1970 yılının Haziran ayında, Ürdün'deki emperyalist destekli gerici rejim Filistin'deki mülteci kamplarını bombaladı. Filistin Halk Kurtuluş Cephesi (FHKC) militanları, Genel Sekreter George Habash liderliğinde, bir misilleme eylemi olarak Ürdün'ün başkenti Amman'da ABD, Batı Almanya ve İngiltere vatandaşlarından oluşan 68 kişilik bir grubu iki otelde rehin aldı.
FHKC, rehinelerin serbest bırakılması için kamplara yönelik tüm bombardımanın durdurulmasını ve Filistin direniş hareketinin tüm taleplerinin karşılanmasını istedi. Rehineler 12 Haziran'da güvenli bir şekilde serbest bırakılmadan önce George Habash, Intercontinental Oteli'nde rehinelere hitap ederek eylemlerinin amacını ve Filistin direnişinin haklılığını açıkladığı bir konuşma yaptı.
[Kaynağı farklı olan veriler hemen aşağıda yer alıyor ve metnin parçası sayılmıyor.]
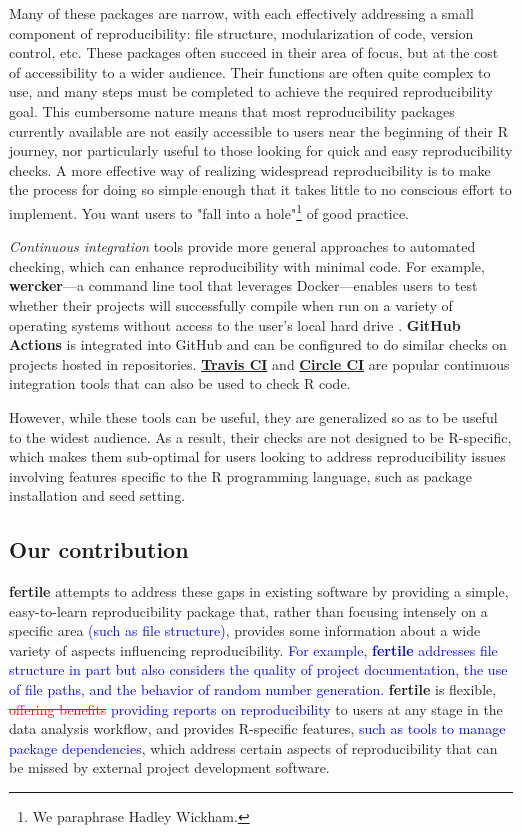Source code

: \documentclass[APA,LATO1COL]{WileyNJD-v2}\usepackage[]{graphicx}\usepackage[]{color}
\newcommand{\R}{\textsf{R}\xspace}
\newcommand{\pkg}[1]{\textbf{#1}}
\begin{document}
Many of these packages are narrow, with each effectively addressing a small component of reproducibility: file structure, modularization of code, version control, etc. These packages often  succeed in their area of focus, but at the cost of accessibility to a wider audience. Their functions are often quite complex to use, and many steps must be completed to achieve the required reproducibility goal. This cumbersome nature means that most reproducibility packages currently available are not easily accessible to users near the beginning of their \R journey, nor particularly useful to those looking for quick and easy reproducibility checks.
A more effective way of realizing widespread reproducibility is to make the process for doing so simple enough that it takes little to no conscious effort to implement. You want users to "fall into a hole"\footnote{We paraphrase Hadley Wickham.} of good practice. 

\emph{Continuous integration} tools provide more general approaches to automated checking, which can enhance reproducibility with minimal code. For example, \pkg{wercker}---a command line tool that leverages Docker---enables users to test whether their projects will successfully compile when run on a variety of operating systems without access to the user's local hard drive \citep{wercker}. \pkg{GitHub Actions} is integrated into GitHub and can be configured to do similar checks on projects hosted in repositories. \href{https://travis-ci.com}{\pkg{Travis CI}} and \href{https://circleci.com/product}{\pkg{Circle CI}} are popular continuous integration tools that can also be used to check \R code. 

However, while these tools can be useful, they are generalized so as to be useful to the widest audience. As a result, their checks are not designed to be \R-specific, which makes them sub-optimal for users looking to address reproducibility issues involving features specific to the \R programming language, such as package installation and seed setting.

\subsection{Our contribution}

\pkg{fertile} attempts to address these gaps in existing software by providing a simple, easy-to-learn reproducibility package that, rather than focusing intensely on a specific area \textcolor{blue}{(such as file structure)}, provides some information about a wide variety of aspects influencing reproducibility. \textcolor{blue}{For example, \pkg{fertile} addresses file structure in part but also considers the quality of project documentation, the use of file paths, and the behavior of random number generation}. \pkg{fertile} is flexible, \textcolor{red}{\st{offering benefits}} \textcolor{blue}{providing reports on reproducibility} to users at any stage in the data analysis workflow, and provides \R-specific features, \textcolor{blue}{such as tools to manage package dependencies}, which address certain aspects of reproducibility that can be missed by external project development software.
\end{document}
Filistinli direniş gruplarının 7 Ekim'de başlattığı Aksa Tufanı operasyonu sonrası siyonist İsrail devletinin Filistin halkına dönük soykırım saldırıları devam ederken, içinde bulunduğumuz siyasi konjonktürde Habash'ın tarihe geçen konuşmasının Filistin direnişinin meşruluğunu anlamak için temel bir dayanak olacağını düşünüyor ve konuşmanın tamamını sizlerle paylaşıyoruz.
"Kadınlar ve erkekler;
Sizlere yaptığımız şeyi neden yaptığımızı açıklamanın benim sorumluluğum olduğunu hissediyorum. Elbette, liberal bir bakış açısından, yaşananlar için üzgünüm, ve son 2-3 gündür size yaşattığımız sıkıntılar için de üzgünüm. Ama bunu bir kenara bırakırsak, yaptığımız şeyi neden yaptığımızı anlayacağınızı, en azından anlamaya çalışacağınızı umut ediyorum. Belki sizin için bizim bakış açımızı anlamak zor olacaktır. Farklı koşullarda yaşayan insanlar farklı bakış açılarıyla düşünür. Biz, Filistin halkının uzun yıllardır içinde yaşadığı koşullar da düşünce biçimimizi şekillendirdi. Elimizde değil. Çok basit bir bilgiyi öğrendiğinizde siz de bizim bakış açımızı anlayabilirsiniz. Biz, Filistinliler, son 22 yıldır kamplarda ve çadırlarda yaşıyoruz. Ülkemizden, evlerimizden, topraklarımızdan koyunlar gibi sürüldük ve insanlık dışı koşullardaki mülteci kamplarında yaşamak zorunda bırakıldık. 22 yıldır, insanlarımız haklarını elde etmek için beklediler ve hiçbir şey olmadı. 3 yıl önce koşullarımız biraz daha iyileşti ve halkımız davasını savunmak için silah taşıyabilir hale geldi. Ve haklarını elde etmek, ülkelerine geri dönmek ve ülkelerini özgürleştirmek için mücadele etmeye başladılar. 22 yıllık adaletsizlikten, gaddarlıktan, kimsenin bizi umursamadığı kamplarda yaşadıktan sonra, devrimimizi korumaya sonuna kadar hakkımız olduğunu düşünüyoruz. Devrimimizi korumak için bütün hakka sahibiz. Devrimimiz, bizim ahlak kurallarımızdır. Devrimimizi koruyan, devrimimize yardım eden her neyse haklıdır, onurludur, soyludur ve güzeldir. Çünkü bizim devrimimiz adalet demektir, evlerimizi, ülkemizi geri almak demektir ve bu çok meşru ve yüce bir amaçtır. Bu noktayı göz önünde bulundurmalısınız. Eğer bizimle şu ya da bu şekilde işbirliği içerisinde olmak istiyorsanız bizim bakış açımızı anlamaya çalışın.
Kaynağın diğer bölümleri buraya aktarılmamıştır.